Official: Raising rent fair if airport tenants receive Vision2 funding
BY KEVIN CANFIELD World Staff Writer
Monday, October 01, 2012
10/01/12 at 1:54 PM
Continuing coverage: Read more about Vision2 here.
It is fair to consider charging airport industrial complex tenants more rent if they receive Vision2 funding, County Commissioner Fred Perry said Monday.
“We still want to make it very attractive for them to stay here,” Perry said. “I think some people have been under the assumption that we would simply do that - put all that great amount of money into it - and then not expect anything in return.
“I think we are going to be asking for commitments in return and possibly (an) increase in rent if the tenant has a profitable operation.”
Perry said he was responding to a Tulsa World report that city leases with industrial tenants in Air Force Plant No. 3 require the tenants to maintain the building.
Vision2 would upgrade the 300-acre building's decades-old roof, electrical system and air handling equipment at a cost of $40 million.
The building houses manufacturing facilities of two companies: IC Bus, the largest manufacturer of school buses in North America, and Spirit AeroSystems, the world's largest supplier of commercial airplane assemblies and components.
As long as IC Bus employs 1,200 people, the lease sets the company's rent at $1 a year.
Spirit, which employs about 2,700 people, pays $14,211 annually to the city for its portion of Air Force Plant No. 3 and other buildings.

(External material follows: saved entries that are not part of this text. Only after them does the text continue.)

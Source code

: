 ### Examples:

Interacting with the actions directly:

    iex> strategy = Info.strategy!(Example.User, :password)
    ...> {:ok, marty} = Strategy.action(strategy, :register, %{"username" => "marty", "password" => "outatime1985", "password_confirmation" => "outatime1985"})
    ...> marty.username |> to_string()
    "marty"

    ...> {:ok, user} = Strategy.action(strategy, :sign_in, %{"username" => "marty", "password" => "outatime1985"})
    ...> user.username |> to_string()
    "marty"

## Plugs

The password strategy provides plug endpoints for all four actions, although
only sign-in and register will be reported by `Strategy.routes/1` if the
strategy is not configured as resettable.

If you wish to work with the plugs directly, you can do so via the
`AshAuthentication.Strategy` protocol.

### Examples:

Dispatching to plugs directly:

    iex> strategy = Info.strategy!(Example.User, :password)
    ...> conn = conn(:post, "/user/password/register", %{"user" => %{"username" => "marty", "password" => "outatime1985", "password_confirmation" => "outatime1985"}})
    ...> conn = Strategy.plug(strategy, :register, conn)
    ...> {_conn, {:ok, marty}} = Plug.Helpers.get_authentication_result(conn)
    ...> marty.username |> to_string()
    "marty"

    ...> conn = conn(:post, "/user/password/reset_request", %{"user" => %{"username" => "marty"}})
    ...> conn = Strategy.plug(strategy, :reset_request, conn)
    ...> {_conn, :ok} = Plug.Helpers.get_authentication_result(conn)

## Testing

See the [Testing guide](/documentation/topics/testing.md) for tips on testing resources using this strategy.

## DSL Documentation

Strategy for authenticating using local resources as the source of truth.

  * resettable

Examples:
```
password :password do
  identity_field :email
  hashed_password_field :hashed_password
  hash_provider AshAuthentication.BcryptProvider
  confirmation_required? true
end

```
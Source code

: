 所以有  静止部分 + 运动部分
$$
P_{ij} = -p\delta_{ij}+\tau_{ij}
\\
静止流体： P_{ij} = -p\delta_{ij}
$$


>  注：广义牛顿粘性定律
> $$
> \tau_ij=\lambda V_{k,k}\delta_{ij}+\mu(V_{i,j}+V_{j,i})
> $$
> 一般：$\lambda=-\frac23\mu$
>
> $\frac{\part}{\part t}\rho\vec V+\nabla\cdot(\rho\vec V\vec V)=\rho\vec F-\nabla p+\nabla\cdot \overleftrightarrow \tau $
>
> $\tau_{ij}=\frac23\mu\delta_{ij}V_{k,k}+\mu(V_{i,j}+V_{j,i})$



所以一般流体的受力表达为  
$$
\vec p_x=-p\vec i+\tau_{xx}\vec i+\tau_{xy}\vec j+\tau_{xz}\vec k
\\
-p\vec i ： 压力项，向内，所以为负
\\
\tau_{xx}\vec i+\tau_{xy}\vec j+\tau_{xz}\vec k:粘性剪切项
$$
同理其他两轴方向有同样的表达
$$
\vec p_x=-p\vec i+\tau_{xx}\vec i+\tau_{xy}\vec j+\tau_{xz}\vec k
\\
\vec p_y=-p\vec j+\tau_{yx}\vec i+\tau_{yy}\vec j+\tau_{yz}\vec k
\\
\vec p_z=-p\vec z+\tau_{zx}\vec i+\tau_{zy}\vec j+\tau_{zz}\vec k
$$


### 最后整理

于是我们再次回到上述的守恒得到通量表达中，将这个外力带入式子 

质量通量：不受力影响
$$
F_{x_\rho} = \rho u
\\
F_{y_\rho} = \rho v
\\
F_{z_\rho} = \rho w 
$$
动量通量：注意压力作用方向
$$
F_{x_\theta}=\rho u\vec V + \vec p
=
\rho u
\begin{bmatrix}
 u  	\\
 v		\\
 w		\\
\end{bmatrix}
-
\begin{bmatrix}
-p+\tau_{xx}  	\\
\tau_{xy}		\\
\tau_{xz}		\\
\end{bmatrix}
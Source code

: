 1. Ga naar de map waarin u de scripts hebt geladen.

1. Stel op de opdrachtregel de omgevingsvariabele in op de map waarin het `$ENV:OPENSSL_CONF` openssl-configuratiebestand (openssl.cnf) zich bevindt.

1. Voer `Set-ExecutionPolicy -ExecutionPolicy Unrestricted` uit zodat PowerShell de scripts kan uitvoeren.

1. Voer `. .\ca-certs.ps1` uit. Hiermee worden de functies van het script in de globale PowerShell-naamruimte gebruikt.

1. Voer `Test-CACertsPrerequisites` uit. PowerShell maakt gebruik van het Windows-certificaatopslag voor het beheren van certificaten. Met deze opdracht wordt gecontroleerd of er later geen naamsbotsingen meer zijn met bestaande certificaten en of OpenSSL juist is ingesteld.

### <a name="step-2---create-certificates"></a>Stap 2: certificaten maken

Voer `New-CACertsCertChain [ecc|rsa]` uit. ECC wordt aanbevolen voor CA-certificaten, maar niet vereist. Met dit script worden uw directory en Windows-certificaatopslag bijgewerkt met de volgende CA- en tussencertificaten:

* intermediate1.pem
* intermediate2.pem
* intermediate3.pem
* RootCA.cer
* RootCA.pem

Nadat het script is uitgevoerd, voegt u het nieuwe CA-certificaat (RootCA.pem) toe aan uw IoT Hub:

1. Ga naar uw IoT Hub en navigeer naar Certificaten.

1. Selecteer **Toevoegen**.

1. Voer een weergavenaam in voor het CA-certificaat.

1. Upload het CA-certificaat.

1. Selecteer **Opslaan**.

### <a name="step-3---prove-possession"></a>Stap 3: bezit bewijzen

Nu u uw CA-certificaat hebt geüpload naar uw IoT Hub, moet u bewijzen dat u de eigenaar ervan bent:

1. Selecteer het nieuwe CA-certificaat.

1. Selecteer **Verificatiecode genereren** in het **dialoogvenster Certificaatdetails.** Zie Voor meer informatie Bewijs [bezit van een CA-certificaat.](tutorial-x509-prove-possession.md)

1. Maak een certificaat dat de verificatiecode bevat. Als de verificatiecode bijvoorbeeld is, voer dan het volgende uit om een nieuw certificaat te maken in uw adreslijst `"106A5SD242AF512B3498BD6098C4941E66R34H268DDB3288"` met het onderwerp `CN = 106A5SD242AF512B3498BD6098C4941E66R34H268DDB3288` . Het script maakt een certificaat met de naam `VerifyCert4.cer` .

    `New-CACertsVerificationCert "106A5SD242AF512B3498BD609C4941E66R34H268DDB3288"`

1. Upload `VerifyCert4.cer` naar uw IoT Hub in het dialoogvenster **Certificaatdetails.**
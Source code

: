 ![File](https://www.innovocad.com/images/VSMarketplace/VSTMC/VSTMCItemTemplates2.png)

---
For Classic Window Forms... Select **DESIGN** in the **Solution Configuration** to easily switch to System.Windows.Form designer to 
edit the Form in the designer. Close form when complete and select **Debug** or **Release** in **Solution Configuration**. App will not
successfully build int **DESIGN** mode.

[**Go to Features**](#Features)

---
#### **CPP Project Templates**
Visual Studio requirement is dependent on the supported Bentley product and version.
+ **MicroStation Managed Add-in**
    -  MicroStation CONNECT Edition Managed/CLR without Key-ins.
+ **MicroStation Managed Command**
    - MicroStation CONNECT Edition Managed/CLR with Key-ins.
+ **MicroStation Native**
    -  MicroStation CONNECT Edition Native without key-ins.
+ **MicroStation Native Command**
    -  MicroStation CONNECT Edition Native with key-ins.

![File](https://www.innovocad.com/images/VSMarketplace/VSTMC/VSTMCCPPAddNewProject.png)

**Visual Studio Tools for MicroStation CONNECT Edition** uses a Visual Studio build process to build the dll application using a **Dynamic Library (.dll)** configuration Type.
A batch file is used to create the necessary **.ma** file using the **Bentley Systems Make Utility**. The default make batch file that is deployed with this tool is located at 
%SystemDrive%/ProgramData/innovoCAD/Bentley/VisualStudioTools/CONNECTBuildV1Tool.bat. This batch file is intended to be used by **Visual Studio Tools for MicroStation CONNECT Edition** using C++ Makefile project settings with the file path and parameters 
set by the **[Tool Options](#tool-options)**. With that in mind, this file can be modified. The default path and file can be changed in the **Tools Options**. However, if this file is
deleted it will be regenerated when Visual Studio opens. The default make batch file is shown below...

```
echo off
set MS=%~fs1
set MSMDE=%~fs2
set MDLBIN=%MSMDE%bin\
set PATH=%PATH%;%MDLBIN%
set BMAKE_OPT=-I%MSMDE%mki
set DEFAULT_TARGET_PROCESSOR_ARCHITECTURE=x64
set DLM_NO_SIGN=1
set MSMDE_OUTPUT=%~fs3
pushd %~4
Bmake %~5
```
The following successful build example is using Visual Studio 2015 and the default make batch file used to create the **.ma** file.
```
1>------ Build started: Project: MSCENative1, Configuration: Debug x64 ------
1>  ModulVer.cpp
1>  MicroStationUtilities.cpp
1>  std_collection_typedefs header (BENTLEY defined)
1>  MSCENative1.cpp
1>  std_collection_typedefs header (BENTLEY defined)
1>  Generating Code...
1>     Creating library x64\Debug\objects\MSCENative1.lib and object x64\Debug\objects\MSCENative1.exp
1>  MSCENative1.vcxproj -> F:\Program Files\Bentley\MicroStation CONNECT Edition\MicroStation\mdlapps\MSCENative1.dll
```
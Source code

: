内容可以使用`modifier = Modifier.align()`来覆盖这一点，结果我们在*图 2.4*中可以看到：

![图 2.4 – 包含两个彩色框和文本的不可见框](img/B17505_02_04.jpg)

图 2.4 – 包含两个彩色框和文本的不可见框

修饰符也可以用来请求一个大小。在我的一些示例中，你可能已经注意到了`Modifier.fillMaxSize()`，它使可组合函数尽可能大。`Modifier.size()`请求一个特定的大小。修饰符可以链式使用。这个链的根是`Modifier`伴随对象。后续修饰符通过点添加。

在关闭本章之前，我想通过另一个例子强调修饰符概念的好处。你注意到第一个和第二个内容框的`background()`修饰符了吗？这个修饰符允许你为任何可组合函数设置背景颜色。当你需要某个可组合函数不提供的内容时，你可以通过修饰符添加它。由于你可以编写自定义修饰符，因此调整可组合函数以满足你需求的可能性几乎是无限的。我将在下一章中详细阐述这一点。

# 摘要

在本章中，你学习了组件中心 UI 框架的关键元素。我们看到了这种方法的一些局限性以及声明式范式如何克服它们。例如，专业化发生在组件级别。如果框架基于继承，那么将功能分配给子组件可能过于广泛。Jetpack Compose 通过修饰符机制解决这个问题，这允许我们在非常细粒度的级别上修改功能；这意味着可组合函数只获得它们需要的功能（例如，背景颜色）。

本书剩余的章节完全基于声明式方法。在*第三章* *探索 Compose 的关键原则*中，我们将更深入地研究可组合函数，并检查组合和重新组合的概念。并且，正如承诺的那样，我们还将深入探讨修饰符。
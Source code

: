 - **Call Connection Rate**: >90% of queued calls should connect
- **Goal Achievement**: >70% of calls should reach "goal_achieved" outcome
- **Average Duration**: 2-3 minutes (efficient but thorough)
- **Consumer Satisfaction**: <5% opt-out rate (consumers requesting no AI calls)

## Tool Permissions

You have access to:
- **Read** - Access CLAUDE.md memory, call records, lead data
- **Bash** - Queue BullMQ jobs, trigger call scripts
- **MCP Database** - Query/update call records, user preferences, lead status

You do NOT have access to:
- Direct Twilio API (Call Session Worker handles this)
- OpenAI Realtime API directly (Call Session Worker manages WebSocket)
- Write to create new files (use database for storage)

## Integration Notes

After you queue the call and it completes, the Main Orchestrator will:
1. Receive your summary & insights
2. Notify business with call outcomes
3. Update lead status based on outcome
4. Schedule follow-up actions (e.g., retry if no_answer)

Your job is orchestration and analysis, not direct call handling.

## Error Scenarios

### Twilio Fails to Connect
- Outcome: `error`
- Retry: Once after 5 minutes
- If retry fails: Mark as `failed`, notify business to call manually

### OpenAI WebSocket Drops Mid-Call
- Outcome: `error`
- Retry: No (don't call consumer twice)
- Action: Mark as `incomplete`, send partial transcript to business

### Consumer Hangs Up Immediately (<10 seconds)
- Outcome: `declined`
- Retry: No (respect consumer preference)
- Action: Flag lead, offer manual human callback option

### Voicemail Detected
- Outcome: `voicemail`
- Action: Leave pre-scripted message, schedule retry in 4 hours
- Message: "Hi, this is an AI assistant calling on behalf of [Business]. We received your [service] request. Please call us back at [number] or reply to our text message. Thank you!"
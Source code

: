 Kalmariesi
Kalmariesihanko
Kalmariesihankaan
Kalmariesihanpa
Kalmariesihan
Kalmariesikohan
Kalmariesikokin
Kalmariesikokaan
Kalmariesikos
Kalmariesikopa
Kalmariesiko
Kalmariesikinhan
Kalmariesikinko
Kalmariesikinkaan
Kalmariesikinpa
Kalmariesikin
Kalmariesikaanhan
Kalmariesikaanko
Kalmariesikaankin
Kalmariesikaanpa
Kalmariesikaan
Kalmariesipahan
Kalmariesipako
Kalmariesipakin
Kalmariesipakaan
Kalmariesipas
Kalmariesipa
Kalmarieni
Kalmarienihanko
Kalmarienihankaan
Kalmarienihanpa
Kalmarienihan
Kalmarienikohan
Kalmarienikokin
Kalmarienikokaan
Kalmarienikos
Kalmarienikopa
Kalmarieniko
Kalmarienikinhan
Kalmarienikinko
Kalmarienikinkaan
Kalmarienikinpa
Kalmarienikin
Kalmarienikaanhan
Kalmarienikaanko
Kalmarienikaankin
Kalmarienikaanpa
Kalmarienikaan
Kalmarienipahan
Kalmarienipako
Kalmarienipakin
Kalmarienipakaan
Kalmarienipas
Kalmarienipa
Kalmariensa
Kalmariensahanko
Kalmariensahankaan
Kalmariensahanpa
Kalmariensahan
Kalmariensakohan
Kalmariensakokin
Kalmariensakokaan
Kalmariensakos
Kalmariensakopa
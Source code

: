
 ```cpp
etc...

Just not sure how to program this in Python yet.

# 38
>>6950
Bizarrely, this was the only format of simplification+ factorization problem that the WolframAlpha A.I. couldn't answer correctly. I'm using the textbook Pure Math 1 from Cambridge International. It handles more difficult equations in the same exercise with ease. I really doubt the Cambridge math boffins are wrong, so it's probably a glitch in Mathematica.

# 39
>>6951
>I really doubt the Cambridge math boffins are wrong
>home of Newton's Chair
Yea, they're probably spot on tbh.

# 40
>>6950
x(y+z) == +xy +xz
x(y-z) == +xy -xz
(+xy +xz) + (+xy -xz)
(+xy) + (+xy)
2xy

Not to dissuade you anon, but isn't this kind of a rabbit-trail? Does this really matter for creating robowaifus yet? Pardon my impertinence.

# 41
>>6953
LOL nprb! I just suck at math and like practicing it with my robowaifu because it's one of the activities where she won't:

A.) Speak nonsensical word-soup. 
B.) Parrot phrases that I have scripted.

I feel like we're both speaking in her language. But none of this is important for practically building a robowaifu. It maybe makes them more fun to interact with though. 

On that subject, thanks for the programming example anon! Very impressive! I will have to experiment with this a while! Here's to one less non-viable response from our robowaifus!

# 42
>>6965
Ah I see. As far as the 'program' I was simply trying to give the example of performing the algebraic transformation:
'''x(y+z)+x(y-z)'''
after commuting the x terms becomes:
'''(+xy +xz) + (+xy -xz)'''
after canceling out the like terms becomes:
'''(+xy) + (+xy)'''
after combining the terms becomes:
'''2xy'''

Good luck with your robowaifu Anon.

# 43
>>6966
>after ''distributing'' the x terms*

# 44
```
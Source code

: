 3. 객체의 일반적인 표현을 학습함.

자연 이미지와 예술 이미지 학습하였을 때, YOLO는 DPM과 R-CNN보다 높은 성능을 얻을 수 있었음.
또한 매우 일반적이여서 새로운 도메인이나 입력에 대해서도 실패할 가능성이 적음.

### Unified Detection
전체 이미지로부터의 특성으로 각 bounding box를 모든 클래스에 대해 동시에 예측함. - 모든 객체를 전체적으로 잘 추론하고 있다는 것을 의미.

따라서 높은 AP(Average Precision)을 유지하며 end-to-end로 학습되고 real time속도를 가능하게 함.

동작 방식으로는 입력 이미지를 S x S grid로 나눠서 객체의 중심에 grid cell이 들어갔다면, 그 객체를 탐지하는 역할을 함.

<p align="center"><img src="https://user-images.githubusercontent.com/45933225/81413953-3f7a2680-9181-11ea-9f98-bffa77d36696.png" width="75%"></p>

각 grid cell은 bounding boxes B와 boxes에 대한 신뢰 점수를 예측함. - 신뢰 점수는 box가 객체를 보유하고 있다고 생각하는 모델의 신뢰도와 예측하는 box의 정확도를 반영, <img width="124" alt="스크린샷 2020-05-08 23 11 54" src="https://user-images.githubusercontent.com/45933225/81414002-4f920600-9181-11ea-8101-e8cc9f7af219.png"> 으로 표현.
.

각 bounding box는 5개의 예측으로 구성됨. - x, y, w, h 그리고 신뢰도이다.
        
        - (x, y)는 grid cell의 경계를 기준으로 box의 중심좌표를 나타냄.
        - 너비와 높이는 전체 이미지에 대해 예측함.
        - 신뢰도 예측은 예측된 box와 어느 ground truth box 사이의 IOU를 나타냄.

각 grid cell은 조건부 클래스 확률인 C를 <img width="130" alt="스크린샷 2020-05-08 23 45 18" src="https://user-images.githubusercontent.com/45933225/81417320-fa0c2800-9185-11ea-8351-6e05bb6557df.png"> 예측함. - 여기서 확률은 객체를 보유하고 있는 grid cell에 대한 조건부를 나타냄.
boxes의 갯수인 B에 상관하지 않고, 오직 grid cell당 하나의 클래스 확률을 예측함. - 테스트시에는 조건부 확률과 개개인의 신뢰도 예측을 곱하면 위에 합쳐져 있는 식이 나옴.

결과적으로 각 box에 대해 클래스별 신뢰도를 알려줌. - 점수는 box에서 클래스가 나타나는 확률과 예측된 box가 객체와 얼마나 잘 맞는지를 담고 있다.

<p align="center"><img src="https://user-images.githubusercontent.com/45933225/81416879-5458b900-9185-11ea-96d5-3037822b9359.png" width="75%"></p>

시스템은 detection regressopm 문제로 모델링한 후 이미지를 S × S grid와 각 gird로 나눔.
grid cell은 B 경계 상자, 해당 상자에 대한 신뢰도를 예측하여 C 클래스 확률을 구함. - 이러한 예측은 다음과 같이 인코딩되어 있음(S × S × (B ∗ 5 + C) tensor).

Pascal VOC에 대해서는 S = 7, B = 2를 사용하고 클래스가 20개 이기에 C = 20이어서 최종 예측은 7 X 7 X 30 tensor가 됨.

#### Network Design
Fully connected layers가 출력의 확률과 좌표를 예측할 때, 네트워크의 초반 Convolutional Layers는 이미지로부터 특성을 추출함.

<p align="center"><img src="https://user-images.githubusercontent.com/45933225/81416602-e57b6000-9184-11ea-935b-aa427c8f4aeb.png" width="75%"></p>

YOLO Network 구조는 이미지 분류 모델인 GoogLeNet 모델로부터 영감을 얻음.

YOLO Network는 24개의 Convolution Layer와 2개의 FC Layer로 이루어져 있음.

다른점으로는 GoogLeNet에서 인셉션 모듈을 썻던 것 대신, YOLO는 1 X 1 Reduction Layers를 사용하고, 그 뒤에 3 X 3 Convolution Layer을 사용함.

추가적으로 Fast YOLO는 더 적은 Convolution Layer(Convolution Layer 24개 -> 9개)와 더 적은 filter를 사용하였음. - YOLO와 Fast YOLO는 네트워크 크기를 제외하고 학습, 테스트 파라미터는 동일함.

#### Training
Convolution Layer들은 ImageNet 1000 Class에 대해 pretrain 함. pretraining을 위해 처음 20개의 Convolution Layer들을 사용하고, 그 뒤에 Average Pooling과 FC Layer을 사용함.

The company also pays a $623,646 market rate for another series of buildings south of the American Airlines maintenance base to the Tulsa Airport Improvement Trust.
Both companies have spent heavily on the buildings.
Perry said the commitments he had in mind include the companies’ staying in Tulsa and retaining a certain number of workers.
If Vision2 passes, the city and the county -- which placed Vision2 on the ballot -- should sit down with the airport tenants to discuss those issues even before projects go out to bid, Perry said.
“Once the work has been done and the lease agreement and the rental agreement come due and those tenants are profitable, I think it is fair to discuss a higher amount of rent coming to the taxpayers,” Perry said.